## REQUIRED WORK
Each line of the records below needs repeating exactly. Skip the pictures.

Stored items from a collection
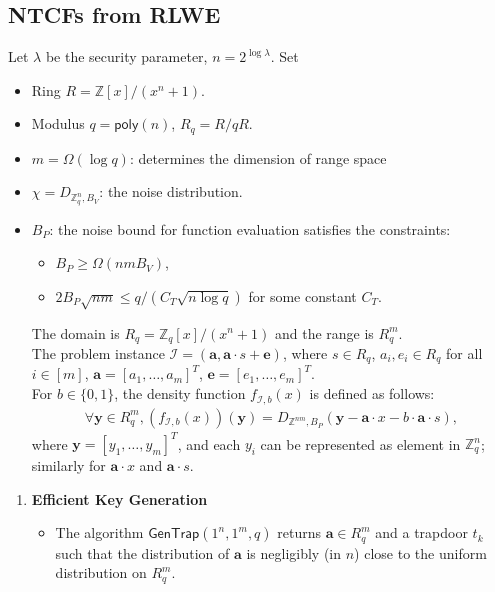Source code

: \documentclass[cryptography,review,submit,pdftex,moreauthors,amsmath,amssymb,aps,strict]{Definitions/mdpi}
\begin{document}
\subsection[\appendixname~\thesubsection]{NTCFs from RLWE}
\begin{Definition} Let $\lambda$ be the security parameter, $n=2^{\log \lambda}$. Set
\begin{itemize}
    \item Ring $R=\mathbb{Z}[x]/(x^n+1)$.
    \item Modulus $q=\mathsf{poly}(n)$, $R_q=R/qR$.
    \item $m=\Omega(\log q)$: determines the dimension of range space
    \item $\chi = D_{\mathbb{Z}^n_q,B_V}$: the noise distribution.
    \item $B_P$: the noise bound for function evaluation satisfies the constraints:
    \begin{itemize}
        \item $B_P\geq \Omega(nmB_V)$,
        \item $2B_P\sqrt{nm}\leq q/(C_T\sqrt{n\log q})$ for some constant $C_T$.
    \end{itemize}
    The domain is $R_q=\mathbb{Z}_q[x]/(x^n+1)$ and the range is $R_q^{m}$.\\
    The problem instance $\mathcal{I}=(\mathbf{a},\mathbf{a}\cdot s+\mathbf{e})$, where $s\in R_q$, $a_i,e_i\in R_q$ for all $i\in[m]$, $\mathbf{a}=[a_1,\dots,a_m]^T$, $\mathbf{e}=[e_1,\dots,e_m]^T$.\\
    For $b\in\{0,1\}$, the density function $f_{\mathcal{I},b}(x)$ is defined as follows:
    \begin{align}
        \forall \mathbf{y}\in R_q^m, (f_{\mathcal{I},b}(x))(\mathbf{y})=D_{\mathbb{Z}^{nm},B_P}(\mathbf{y}-\mathbf{a}\cdot x - b\cdot \mathbf{a}\cdot s),
    \end{align}
    where $\mathbf{y}=[y_1,\dots,y_m]^T$, and each $y_i$ can be represented as element in $\mathbb{Z}^n_q$; similarly for $\mathbf{a}\cdot x$ and $\mathbf{a}\cdot s$.
\end{itemize}
\begin{enumerate}
    \item \textbf{Efficient Key Generation} 
        \begin{itemize}
            \item The algorithm $\mathsf{GenTrap}(1^n,1^m,q)$ returns $\mathbf{a}\in R^m_q$ and a trapdoor $t_{k}$ such that the distribution of $\mathbf{a}$ is negligibly (in $n$) close to the uniform distribution on $R^m_q$.

\end{itemize}
\end{enumerate}
\end{Definition}
\end{document}
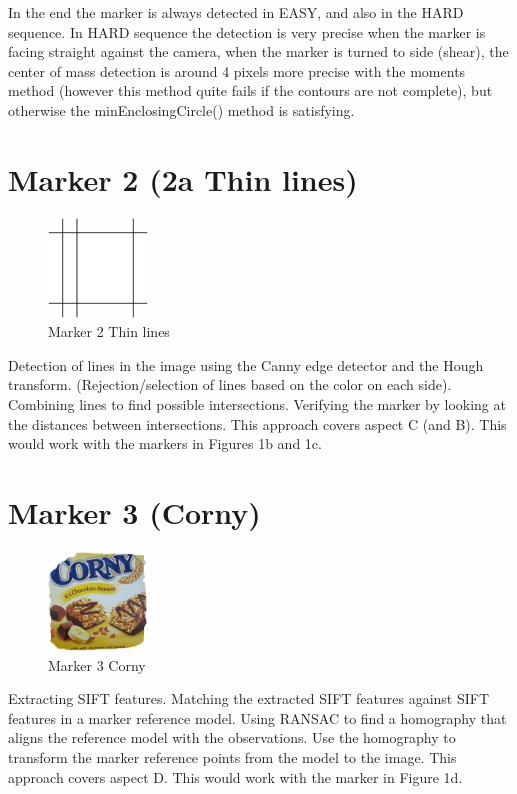In the end the marker is always detected in EASY, and also in the HARD sequence. In HARD sequence the detection is very precise when
the marker is facing straight against the camera, when the marker is turned to side (shear), the center of mass detection is around 4 pixels more precise with the moments method (however this method quite fails if the contours are not complete), but otherwise the minEnclosingCircle() method is satisfying.


\newpage
\section{Marker 2 (2a Thin lines)}

\begin{figure}[ht!]
	\centering
	\includegraphics[width=100px]{figures/Marker2a}
	\caption{Marker 2 Thin lines}
	\label{fig:markerLines}
\end{figure}

Detection of lines in the image using the Canny edge detector and the
Hough transform. (Rejection/selection of lines based on the color on
each side). Combining lines to find possible intersections. Verifying
the marker by looking at the distances between intersections. This
approach covers aspect C (and B). This would work with the markers
in Figures 1b and 1c.



\newpage
\section{Marker 3 (Corny)}

\begin{figure}[ht!]
	\centering
	\includegraphics[width=100px]{figures/Marker3}
	\caption{Marker 3 Corny}
	\label{fig:markerColor}
\end{figure}


Extracting SIFT features. Matching the extracted SIFT features against
SIFT features in a marker reference model. Using RANSAC to find
a homography that aligns the reference model with the observations.
Use the homography to transform the marker reference points from
the model to the image. This approach covers aspect D. This would
work with the marker in Figure 1d.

## REPLY
Source code

: \documentclass[cryptography,review,submit,pdftex,moreauthors,amsmath,amssymb,aps,strict]{Definitions/mdpi}
\begin{document}
\subsection[\appendixname~\thesubsection]{NTCFs from RLWE}
\begin{Definition} Let $\lambda$ be the security parameter, $n=2^{\log \lambda}$. Set
\begin{itemize}
    \item Ring $R=\mathbb{Z}[x]/(x^n+1)$.
    \item Modulus $q=\mathsf{poly}(n)$, $R_q=R/qR$.
    \item $m=\Omega(\log q)$: determines the dimension of range space
    \item $\chi = D_{\mathbb{Z}^n_q,B_V}$: the noise distribution.
    \item $B_P$: the noise bound for function evaluation satisfies the constraints:
    \begin{itemize}
        \item $B_P\geq \Omega(nmB_V)$,
        \item $2B_P\sqrt{nm}\leq q/(C_T\sqrt{n\log q})$ for some constant $C_T$.
    \end{itemize}
    The domain is $R_q=\mathbb{Z}_q[x]/(x^n+1)$ and the range is $R_q^{m}$.\\
    The problem instance $\mathcal{I}=(\mathbf{a},\mathbf{a}\cdot s+\mathbf{e})$, where $s\in R_q$, $a_i,e_i\in R_q$ for all $i\in[m]$, $\mathbf{a}=[a_1,\dots,a_m]^T$, $\mathbf{e}=[e_1,\dots,e_m]^T$.\\
    For $b\in\{0,1\}$, the density function $f_{\mathcal{I},b}(x)$ is defined as follows:
    \begin{align}
        \forall \mathbf{y}\in R_q^m, (f_{\mathcal{I},b}(x))(\mathbf{y})=D_{\mathbb{Z}^{nm},B_P}(\mathbf{y}-\mathbf{a}\cdot x - b\cdot \mathbf{a}\cdot s),
    \end{align}
    where $\mathbf{y}=[y_1,\dots,y_m]^T$, and each $y_i$ can be represented as element in $\mathbb{Z}^n_q$; similarly for $\mathbf{a}\cdot x$ and $\mathbf{a}\cdot s$.
\end{itemize}
\begin{enumerate}
    \item \textbf{Efficient Key Generation} 
        \begin{itemize}
            \item The algorithm $\mathsf{GenTrap}(1^n,1^m,q)$ returns $\mathbf{a}\in R^m_q$ and a trapdoor $t_{k}$ such that the distribution of $\mathbf{a}$ is negligibly (in $n$) close to the uniform distribution on $R^m_q$.

\end{itemize}
\end{enumerate}
\end{Definition}
\end{document}
In the end the marker is always detected in EASY, and also in the HARD sequence. In HARD sequence the detection is very precise when
the marker is facing straight against the camera, when the marker is turned to side (shear), the center of mass detection is around 4 pixels more precise with the moments method (however this method quite fails if the contours are not complete), but otherwise the minEnclosingCircle() method is satisfying.


\newpage
\section{Marker 2 (2a Thin lines)}

\begin{figure}[ht!]
	\centering
	\includegraphics[width=100px]{figures/Marker2a}
	\caption{Marker 2 Thin lines}
	\label{fig:markerLines}
\end{figure}

Detection of lines in the image using the Canny edge detector and the
Hough transform. (Rejection/selection of lines based on the color on
each side). Combining lines to find possible intersections. Verifying
the marker by looking at the distances between intersections. This
approach covers aspect C (and B). This would work with the markers
in Figures 1b and 1c.



\newpage
\section{Marker 3 (Corny)}

\begin{figure}[ht!]
	\centering
	\includegraphics[width=100px]{figures/Marker3}
	\caption{Marker 3 Corny}
	\label{fig:markerColor}
\end{figure}


Extracting SIFT features. Matching the extracted SIFT features against
SIFT features in a marker reference model. Using RANSAC to find
a homography that aligns the reference model with the observations.
Use the homography to transform the marker reference points from
the model to the image. This approach covers aspect D. This would
work with the marker in Figure 1d.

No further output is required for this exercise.